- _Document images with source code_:
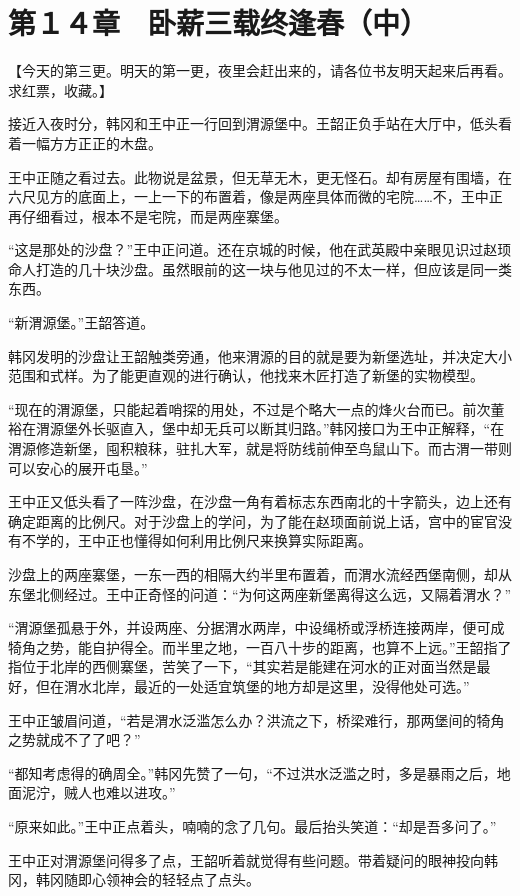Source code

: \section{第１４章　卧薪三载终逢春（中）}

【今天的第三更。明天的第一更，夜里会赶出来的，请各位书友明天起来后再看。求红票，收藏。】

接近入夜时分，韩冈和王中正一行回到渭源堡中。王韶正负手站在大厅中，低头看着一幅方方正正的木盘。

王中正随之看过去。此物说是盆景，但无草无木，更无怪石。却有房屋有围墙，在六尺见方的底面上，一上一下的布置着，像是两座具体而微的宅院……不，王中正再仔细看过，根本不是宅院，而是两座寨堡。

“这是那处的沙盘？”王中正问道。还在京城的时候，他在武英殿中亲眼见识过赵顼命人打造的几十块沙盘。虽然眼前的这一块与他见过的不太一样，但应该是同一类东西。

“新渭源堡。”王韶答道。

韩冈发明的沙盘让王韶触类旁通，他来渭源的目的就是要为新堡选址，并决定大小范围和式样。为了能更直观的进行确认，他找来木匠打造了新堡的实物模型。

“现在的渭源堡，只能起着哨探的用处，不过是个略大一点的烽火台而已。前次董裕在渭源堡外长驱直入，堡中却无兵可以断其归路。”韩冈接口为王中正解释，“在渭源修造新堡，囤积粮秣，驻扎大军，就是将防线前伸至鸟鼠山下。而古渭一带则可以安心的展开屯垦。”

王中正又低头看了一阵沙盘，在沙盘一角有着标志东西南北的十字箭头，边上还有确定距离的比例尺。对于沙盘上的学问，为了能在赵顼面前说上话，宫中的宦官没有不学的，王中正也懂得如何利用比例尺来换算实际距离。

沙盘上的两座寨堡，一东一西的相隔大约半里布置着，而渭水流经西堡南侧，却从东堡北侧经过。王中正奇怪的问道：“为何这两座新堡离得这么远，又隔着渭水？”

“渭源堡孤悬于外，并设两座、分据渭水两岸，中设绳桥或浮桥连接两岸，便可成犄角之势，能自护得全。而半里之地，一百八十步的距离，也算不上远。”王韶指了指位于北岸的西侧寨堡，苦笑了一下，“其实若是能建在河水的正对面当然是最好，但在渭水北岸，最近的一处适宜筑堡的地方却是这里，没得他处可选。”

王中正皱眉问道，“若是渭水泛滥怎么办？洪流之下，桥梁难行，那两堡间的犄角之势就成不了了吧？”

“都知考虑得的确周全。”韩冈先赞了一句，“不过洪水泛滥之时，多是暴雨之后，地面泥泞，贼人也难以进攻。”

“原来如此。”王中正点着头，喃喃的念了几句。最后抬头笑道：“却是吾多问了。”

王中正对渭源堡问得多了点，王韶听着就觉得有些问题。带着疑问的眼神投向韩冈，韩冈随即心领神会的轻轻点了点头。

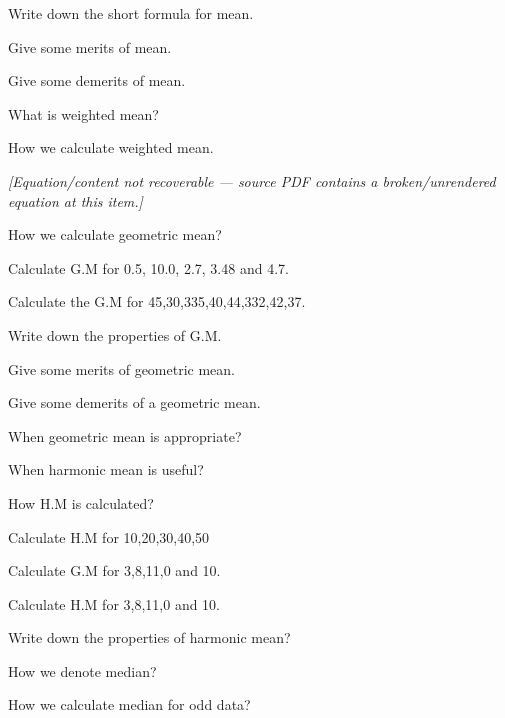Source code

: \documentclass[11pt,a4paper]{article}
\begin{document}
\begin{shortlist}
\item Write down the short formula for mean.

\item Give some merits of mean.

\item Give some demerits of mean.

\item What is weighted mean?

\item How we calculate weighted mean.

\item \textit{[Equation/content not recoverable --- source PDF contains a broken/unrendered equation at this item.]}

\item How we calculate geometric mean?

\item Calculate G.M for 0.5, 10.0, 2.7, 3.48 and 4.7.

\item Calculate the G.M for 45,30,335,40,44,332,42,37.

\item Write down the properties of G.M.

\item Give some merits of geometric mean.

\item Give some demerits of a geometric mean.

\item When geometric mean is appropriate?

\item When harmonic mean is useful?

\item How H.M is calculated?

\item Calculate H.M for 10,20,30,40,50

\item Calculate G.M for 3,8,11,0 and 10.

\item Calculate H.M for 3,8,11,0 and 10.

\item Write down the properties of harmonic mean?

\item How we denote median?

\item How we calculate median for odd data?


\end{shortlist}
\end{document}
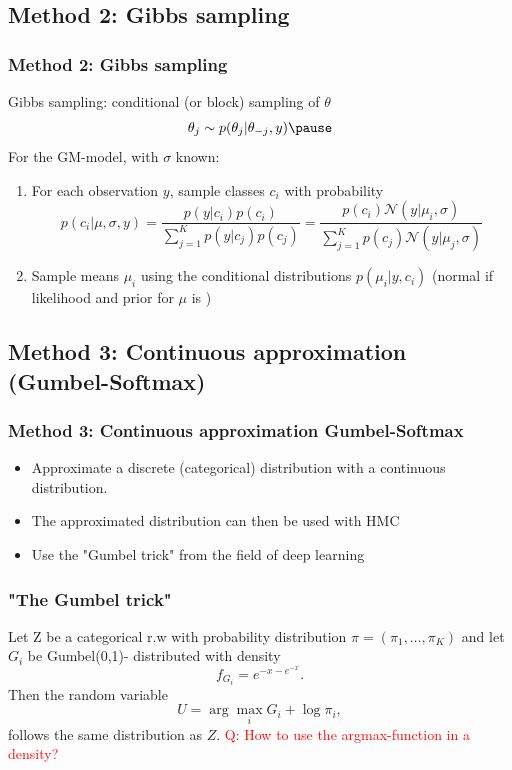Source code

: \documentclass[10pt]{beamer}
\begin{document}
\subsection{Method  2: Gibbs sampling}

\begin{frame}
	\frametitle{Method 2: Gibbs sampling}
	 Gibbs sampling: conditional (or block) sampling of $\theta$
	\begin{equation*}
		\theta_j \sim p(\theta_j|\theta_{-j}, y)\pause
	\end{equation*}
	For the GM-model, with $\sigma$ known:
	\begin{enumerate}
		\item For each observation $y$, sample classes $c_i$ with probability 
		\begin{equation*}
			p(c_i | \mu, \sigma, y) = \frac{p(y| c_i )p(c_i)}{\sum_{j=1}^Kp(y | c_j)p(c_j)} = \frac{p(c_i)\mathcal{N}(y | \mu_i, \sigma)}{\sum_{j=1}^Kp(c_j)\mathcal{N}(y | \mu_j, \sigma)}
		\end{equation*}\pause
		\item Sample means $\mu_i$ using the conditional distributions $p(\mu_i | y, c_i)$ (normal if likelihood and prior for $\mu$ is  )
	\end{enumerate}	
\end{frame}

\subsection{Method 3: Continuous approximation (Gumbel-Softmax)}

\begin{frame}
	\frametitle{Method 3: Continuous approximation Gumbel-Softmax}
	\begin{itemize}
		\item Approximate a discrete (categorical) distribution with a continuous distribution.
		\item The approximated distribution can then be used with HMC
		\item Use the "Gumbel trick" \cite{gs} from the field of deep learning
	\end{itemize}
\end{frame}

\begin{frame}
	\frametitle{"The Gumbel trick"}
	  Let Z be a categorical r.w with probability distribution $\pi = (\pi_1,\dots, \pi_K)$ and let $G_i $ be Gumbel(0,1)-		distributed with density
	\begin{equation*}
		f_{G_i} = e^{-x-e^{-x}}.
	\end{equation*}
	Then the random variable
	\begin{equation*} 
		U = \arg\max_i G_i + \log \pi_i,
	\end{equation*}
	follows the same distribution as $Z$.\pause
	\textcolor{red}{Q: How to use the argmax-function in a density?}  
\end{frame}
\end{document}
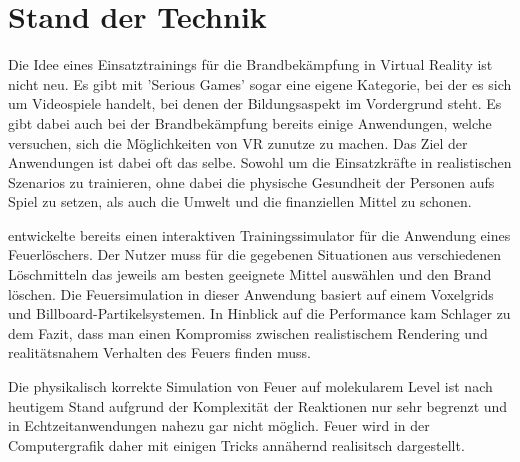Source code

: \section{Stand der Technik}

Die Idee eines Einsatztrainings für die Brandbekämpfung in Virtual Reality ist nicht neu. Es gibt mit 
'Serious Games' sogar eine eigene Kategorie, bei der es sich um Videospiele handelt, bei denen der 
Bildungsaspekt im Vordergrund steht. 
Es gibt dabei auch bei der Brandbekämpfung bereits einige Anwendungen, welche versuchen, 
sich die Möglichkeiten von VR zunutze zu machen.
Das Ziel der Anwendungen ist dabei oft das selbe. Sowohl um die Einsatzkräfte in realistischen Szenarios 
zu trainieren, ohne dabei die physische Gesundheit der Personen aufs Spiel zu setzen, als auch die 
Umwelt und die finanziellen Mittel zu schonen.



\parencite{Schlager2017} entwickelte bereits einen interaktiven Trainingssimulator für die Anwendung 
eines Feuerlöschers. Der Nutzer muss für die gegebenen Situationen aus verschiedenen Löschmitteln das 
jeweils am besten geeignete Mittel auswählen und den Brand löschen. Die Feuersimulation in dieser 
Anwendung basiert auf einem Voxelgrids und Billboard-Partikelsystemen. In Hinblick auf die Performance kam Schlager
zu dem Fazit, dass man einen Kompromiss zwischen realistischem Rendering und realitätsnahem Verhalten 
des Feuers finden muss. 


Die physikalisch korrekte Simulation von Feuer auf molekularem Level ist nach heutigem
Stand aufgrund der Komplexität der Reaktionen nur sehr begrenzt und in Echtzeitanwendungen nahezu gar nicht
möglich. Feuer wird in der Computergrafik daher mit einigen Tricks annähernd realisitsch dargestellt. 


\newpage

- _ACTIVITY_: Beginning with the line that contains "Then the random variable" and ending with the last line of the entries above, repeat each line exactly, but not the pictures.

- _TASK RESULT_:
	Then the random variable
	\begin{equation*} 
		U = \arg\max_i G_i + \log \pi_i,
	\end{equation*}
	follows the same distribution as $Z$.\pause
	\textcolor{red}{Q: How to use the argmax-function in a density?}  
\end{frame}
\end{document}
Source code

: \section{Stand der Technik}

Die Idee eines Einsatztrainings für die Brandbekämpfung in Virtual Reality ist nicht neu. Es gibt mit 
'Serious Games' sogar eine eigene Kategorie, bei der es sich um Videospiele handelt, bei denen der 
Bildungsaspekt im Vordergrund steht. 
Es gibt dabei auch bei der Brandbekämpfung bereits einige Anwendungen, welche versuchen, 
sich die Möglichkeiten von VR zunutze zu machen.
Das Ziel der Anwendungen ist dabei oft das selbe. Sowohl um die Einsatzkräfte in realistischen Szenarios 
zu trainieren, ohne dabei die physische Gesundheit der Personen aufs Spiel zu setzen, als auch die 
Umwelt und die finanziellen Mittel zu schonen.



\parencite{Schlager2017} entwickelte bereits einen interaktiven Trainingssimulator für die Anwendung 
eines Feuerlöschers. Der Nutzer muss für die gegebenen Situationen aus verschiedenen Löschmitteln das 
jeweils am besten geeignete Mittel auswählen und den Brand löschen. Die Feuersimulation in dieser 
Anwendung basiert auf einem Voxelgrids und Billboard-Partikelsystemen. In Hinblick auf die Performance kam Schlager
zu dem Fazit, dass man einen Kompromiss zwischen realistischem Rendering und realitätsnahem Verhalten 
des Feuers finden muss. 


Die physikalisch korrekte Simulation von Feuer auf molekularem Level ist nach heutigem
Stand aufgrund der Komplexität der Reaktionen nur sehr begrenzt und in Echtzeitanwendungen nahezu gar nicht
möglich. Feuer wird in der Computergrafik daher mit einigen Tricks annähernd realisitsch dargestellt. 


\newpage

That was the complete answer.